Harry Reid is definitely not here for Donald Trump.
The soon-to-be retired senator has nothing to lose as his service in American politics comes to an end—Reid announced he would not seek re-election in March of 2015.
The Nevada senator released a scathing page-length rebuke of the new President-elect, condemning his hate speech and laying the nation’s division at his feet, The Washington Post reports.
Reid begins the statement by saying that after 26 elections, he’s never seen anything like Tuesday’s election and its subsequent fallout. Reid gives fair warning against the media’s normalization of Trump, while also lashing out at him and questioning his legitimacy.
“Winning the electoral college does not absolve Trump of the grave sins he committed against millions of Americans,” Reid writes. “Donald Trump may not possess the capacity to assuage those fears, but he owes it to this nation to try. If Trump wants to roll back tide of hate he unleashed, he has a tremendous amount of work to do and he must begin immediately.”

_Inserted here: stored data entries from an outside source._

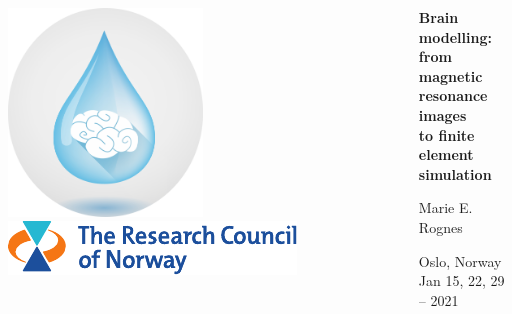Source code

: \documentclass[mathserif, aspectratio=169]{beamer}
\begin{document}
\begin{frame}
\begin{columns}
\begin{column}{0.25\textwidth}
    \vspace{1em}
    \includegraphics[width=0.5\textwidth]{graphics/waterscape_logo.png} \\
    \vspace{1em}
    \includegraphics[width=\textwidth]{graphics/rcn-logo.pdf} \\
    \end{column}
    \begin{column}{0.75\textwidth}
    {
    \centering

      \vspace{4em}

      {\bf Brain modelling: \\ from magnetic resonance images \\ to finite element simulation} \\

      \bigskip
      \bigskip
      

      Marie E. Rognes \\
      \bigskip
      \bigskip

      Oslo, Norway \\
      \medskip
      Jan 15, 22, 29 -- 2021 \\
      }
    \end{column}
  \end{columns}
\end{frame}

\cleanpage
\end{document}
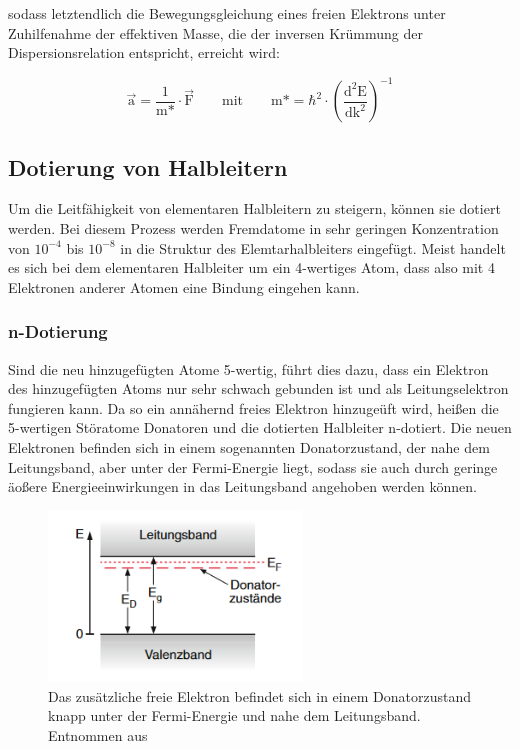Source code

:         sodass letztendlich die Bewegungsgleichung eines freien Elektrons unter Zuhilfenahme der effektiven Masse, die der inversen Krümmung der Dispersionsrelation entspricht, erreicht wird:

        \begin{equation*}
            \vec{\text{a}} = \frac{\text{1}}{\text{m*}} \cdot \vec{\text{F}} \qquad \text{mit} \qquad \text{m*} = \hbar^2 \cdot \left(\frac{\text{d}^2\text{E}}{\text{dk}^2}\right)^{-1}
            \label{eqn:eff_masse}
        \end{equation*}


    \subsection{Dotierung von Halbleitern}
        Um die Leitfähigkeit von elementaren Halbleitern zu steigern, können sie dotiert werden. Bei diesem Prozess werden Fremdatome in sehr geringen Konzentration von $10^{-4}$ bis $10^{-8}$ in die Struktur
        des Elemtarhalbleiters eingefügt. Meist handelt es sich bei dem elementaren Halbleiter um ein 4-wertiges Atom, dass also mit 4 Elektronen anderer Atomen eine Bindung eingehen kann. 
        
            \subsubsection*{n-Dotierung}
             Sind die neu hinzugefügten Atome 5-wertig, führt dies dazu, dass ein Elektron des hinzugefügten Atoms nur sehr schwach gebunden ist und als Leitungselektron fungieren kann. Da so ein annähernd 
             freies Elektron hinzugeüft wird, heißen die 5-wertigen Störatome Donatoren und die dotierten Halbleiter n-dotiert. Die neuen Elektronen befinden sich in einem sogenannten Donatorzustand, der nahe 
             dem Leitungsband, aber unter der Fermi-Energie liegt, sodass sie auch durch geringe äoßere Energieeinwirkungen in das Leitungsband angehoben werden können.
            
             \FloatBarrier

             \begin{figure}[h]
                \centering
                \includegraphics[width = 0.6\textwidth]{pictures/donator.png}
                \caption{Das zusätzliche freie Elektron befindet sich in einem Donatorzustand knapp unter der Fermi-Energie und nahe dem Leitungsband. Entnommen aus \cite{demtroder_atome_2016}}
                \label{fig:Donator}
             \end{figure}
     
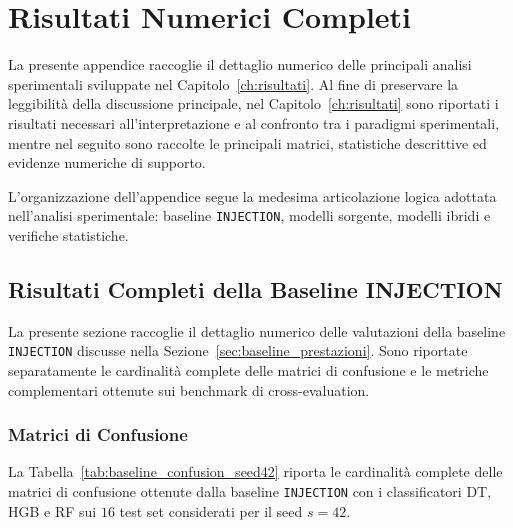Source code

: \chapter{Risultati Numerici Completi}
\label{app:risultati_completi}

La presente appendice raccoglie il dettaglio numerico delle principali analisi sperimentali sviluppate nel Capitolo~\ref{ch:risultati}.
Al fine di preservare la leggibilità della discussione principale, nel Capitolo~\ref{ch:risultati} sono riportati i risultati necessari all'interpretazione e al confronto tra i paradigmi sperimentali, mentre nel seguito sono raccolte le principali matrici, statistiche descrittive ed evidenze numeriche di supporto.

L'organizzazione dell'appendice segue la medesima articolazione logica adottata nell'analisi sperimentale: baseline \texttt{INJECTION}, modelli sorgente, modelli ibridi e verifiche statistiche.



\section{Risultati Completi della Baseline INJECTION}
\label{app:baseline_injection}

La presente sezione raccoglie il dettaglio numerico delle valutazioni della baseline \texttt{INJECTION} discusse nella Sezione~\ref{sec:baseline_prestazioni}. 
Sono riportate separatamente le cardinalità complete delle matrici di confusione e le metriche complementari ottenute sui benchmark di cross-evaluation.

\subsection{Matrici di Confusione}

La Tabella~\ref{tab:baseline_confusion_seed42} riporta le cardinalità complete delle matrici di confusione ottenute dalla baseline \texttt{INJECTION} con i classificatori DT, HGB e RF sui $16$ test set considerati per il seed $s=42$.

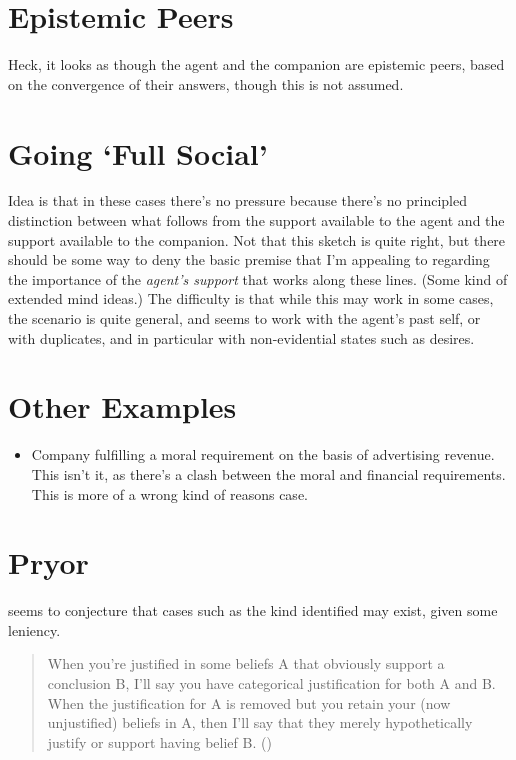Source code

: \documentclass[10pt]{article}
\begin{document}
\section{Epistemic Peers}
\label{sec:epistemic-peers}

Heck, it looks as though the agent and the companion are epistemic peers, based on the convergence of their answers, though this is not assumed.

\section{Going `Full Social'}
\label{sec:going-full-social}

Idea is that in these cases there's no pressure because there's no principled distinction between what follows from the support available to the agent and the support available to the companion.
Not that this sketch is quite right, but there should be some way to deny the basic premise that I'm appealing to regarding the importance of the \emph{agent's support} that works along these lines.
(Some kind of extended mind ideas.)
The difficulty is that while this may work in some cases, the scenario is quite general, and seems to work with the agent's past self, or with duplicates, and in particular with non-evidential states such as desires.


\section{Other Examples}
\label{sec:other-examples}

\begin{itemize}
\item Company fulfilling a moral requirement on the basis of advertising revenue.
  This isn't it, as there's a clash between the moral and financial requirements.
  This is more of a wrong kind of reasons case.
\end{itemize}


\newpage

\section{Pryor}
\label{sec:pryor}

\textcite{Pryor:2018aa} seems to conjecture that cases such as the kind identified may exist, given some leniency.

\begin{quote}
  When you're justified in some beliefs A that obviously support a conclusion B, I'll say you have categorical justification for both A and B.
  When the justification for A is removed but you retain your (now unjustified) beliefs in A, then I'll say that they merely hypothetically justify or support having belief B.\nolinebreak
  \mbox{}\hfill\mbox{(\citeauthor[126]{Pryor:2018aa})}
\end{quote}
\end{document}

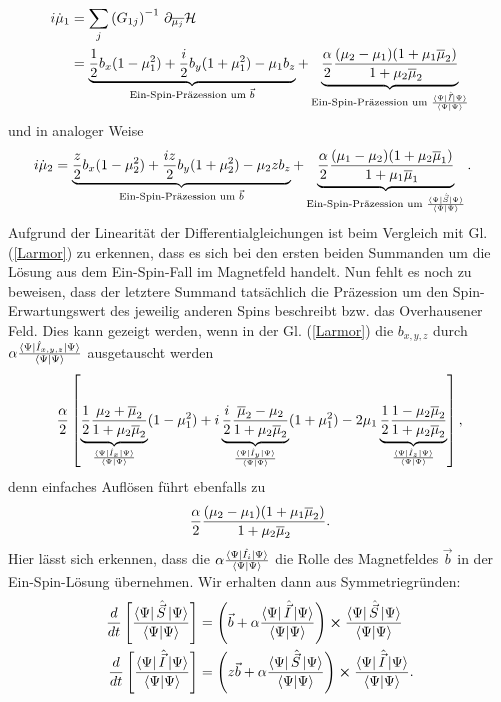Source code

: \begin{align}
    i\dot{\mu}_1 &= \sum_{j}\left(G_{1j}\right)^{-1}\thinspace \partial_{\overline{\mu_j}}\mathcal{H}  \\
    &=\underbrace{\frac{1}{2}b_x(1-\mu_1^2) + \frac{i}{2}b_y(1+\mu_1^2) -\mu_1 b_z}_{\text{Ein-Spin-Präzession um } \vec{b}} +\underbrace{\frac{\alpha}{2} \frac{(\mu_2-\mu_1)(1+\mu_1\overline{\mu}_2)}{1+\mu_2\overline{\mu}_2}}_{\text{Ein-Spin-Präzession um } \frac{\bra{\Psi}\hat{\vec{I}}\ket{\Psi}}{\bra{\Psi}\ket{\Psi}}  } \label{DGL_klassisch_S}   
\end{align}
und in analoger Weise 
\begin{align}
    i\dot{\mu}_2 &= \underbrace{\frac{z}{2}b_x(1-\mu_2^2) + \frac{iz}{2}b_y(1+\mu_2^2) -\mu_2 z b_z}_{\text{Ein-Spin-Präzession um } \vec{b}} +\underbrace{\frac{\alpha}{2} \frac{(\mu_1-\mu_2)(1+\mu_2\overline{\mu}_1)}{1+\mu_1\overline{\mu}_1}}_{\text{Ein-Spin-Präzession um } \frac{\bra{\Psi}\hat{\vec{S}}\ket{\Psi}}{\bra{\Psi}\ket{\Psi}}  }.\label{DGL_klassisch_I}
\end{align}
\noindent Aufgrund der Linearität der Differentialgleichungen ist beim Vergleich mit Gl. (\ref{Larmor}) zu erkennen, dass es sich bei den ersten
beiden Summanden um die Lösung aus dem Ein-Spin-Fall im Magnetfeld handelt. Nun fehlt es noch zu beweisen, dass der letztere Summand tatsächlich die 
Präzession um den Spin-Erwartungswert des jeweilig anderen Spins beschreibt bzw. das Overhausener Feld. Dies kann gezeigt werden, wenn in 
der Gl. (\ref{Larmor}) die $b_{x,y,z}$ durch $\alpha\frac{\bra{\Psi}\hat{I}_{x,y,z}\ket{\Psi}}{\bra{\Psi}\ket{\Psi}}$ ausgetauscht
werden
\begin{align}
     \frac{\alpha}{2}\left[\underbrace{\frac{1}{2}\frac{\mu_2 + \overline{\mu}_2}{1+\mu_2\overline{\mu}_2}}_{\frac{\bra{\Psi}\hat{I}_x\ket{\Psi}}{\bra{\Psi}\ket{\Psi}}}(1-\mu_1^2) 
     + i \underbrace{\frac{i}{2}\frac{\overline{\mu}_2 -\mu_2}{1+\mu_2\overline{\mu}_2}}_{\frac{\bra{\Psi}\hat{I}_y\ket{\Psi}}{\bra{\Psi}\ket{\Psi}}}(1+\mu_1^2) 
     - 2\mu_1\underbrace{\frac{1}{2}\frac{1-\mu_2\overline{\mu}_2}{1+\mu_2\overline{\mu}_2}}_{\frac{\bra{\Psi}\hat{I}_z\ket{\Psi}}{\bra{\Psi}\ket{\Psi}}} \right],
\end{align}
denn einfaches Auflösen führt ebenfalls zu
\begin{align}
    \frac{\alpha}{2} \frac{(\mu_2-\mu_1)(1+\mu_1\overline{\mu}_2)}{1+\mu_2\overline{\mu}_2}.
\end{align}
Hier lässt sich erkennen, dass die $\alpha\frac{\bra{\Psi}\hat{I_i}\ket{\Psi}}{\bra{\Psi}\ket{\Psi}}$ die Rolle des Magnetfeldes $\vec{b}$ in der Ein-Spin-Lösung 
übernehmen. Wir erhalten dann aus Symmetriegründen:
\begin{align}
    \frac{d}{dt}\left[\frac{\bra{\Psi}\hat{\vec{S}}\ket{\Psi}}{\bra{\Psi}\ket{\Psi}}\right] &= \left(\vec{b} + \alpha \frac{\bra{\Psi}\hat{\vec{I}}\ket{\Psi}}{\bra{\Psi}\ket{\Psi}}\right)\cross\frac{\bra{\Psi}\hat{\vec{S}}\ket{\Psi}}{\bra{\Psi}\ket{\Psi}} \label{DGL_1}\\
    \frac{d}{dt}\left[\frac{\bra{\Psi}\hat{\vec{I}}\ket{\Psi}}{\bra{\Psi}\ket{\Psi}}\right] &= \left(z\vec{b} + \alpha \frac{\bra{\Psi}\hat{\vec{S}}\ket{\Psi}}{\bra{\Psi}\ket{\Psi}}\right)\cross\frac{\bra{\Psi}\hat{\vec{I}}\ket{\Psi}}{\bra{\Psi}\ket{\Psi}} \label{DGL_2}.
\end{align}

Reid weaves in and out of personal narrative to express his contempt for Trump and his incendiary rhetoric that has severely frightened many in this country, including African-Americans, the LGBT community, Muslims, Mexicans and women.
Read Reid’s statement in full below:
“I have personally been on the ballot in Nevada for 26 elections and I have never seen anything like the reaction to the election completed last Tuesday. The election of Donald Trump has emboldened the forces of hate and bigotry in America.
White nationalists, Vladimir Putin and ISIS are celebrating Donald Trump’s victory, while innocent, law-abiding Americans are wracked with fear – especially African Americans, Hispanic Americans, Muslim Americans, LGBT Americans and Asian Americans. Watching white nationalists celebrate while innocent Americans cry tears of fear does not feel like America.
I have heard more stories in the past 48 hours of Americans living in fear of their own government and their fellow Americans than I can remember hearing in five decades in politics. Hispanic Americans who fear their families will be torn apart, African Americans being heckled on the street, Muslim Americans afraid to wear a headscarf, gay and lesbian couples having slurs hurled at them and feeling afraid to walk down the street holding hands. American children waking up in the middle of the night crying, terrified that Trump will take their parents away. Young girls unable to understand why a man who brags about sexually assaulting women has been elected president.
I have a large family. I have one daughter and twelve granddaughters. The texts, emails and phone calls I have received from them have been filled with fear – fear for themselves, fear for their Hispanic and African American friends, for their Muslim and Jewish friends, for their LBGT friends, for their Asian friends. I’ve felt their tears and I’ve felt their fear.
We as a nation must find a way to move forward without consigning those who Trump has threatened to the shadows. Their fear is entirely rational, because Donald Trump has talked openly about doing terrible things to them. Every news piece that breathlessly obsesses over inauguration preparations compounds their fear by normalizing a man who has threatened to tear families apart, who has bragged about sexually assaulting women and who has directed crowds of thousands to intimidate reporters and assault African Americans. Their fear is legitimate and we must refuse to let it fall through the cracks between the fluff pieces.
If this is going to be a time of healing, we must first put the responsibility for healing where it belongs: at the feet of Donald Trump, a sexual predator who lost the popular vote and fueled his campaign with bigotry and hate. Winning the electoral college does not absolve Trump of the grave sins he committed against millions of Americans. Donald Trump may not possess the capacity to assuage those fears, but he owes it to this nation to try.
If Trump wants to roll back tide of hate he unleashed, he has a tremendous amount of work to do and he must begin immediately.”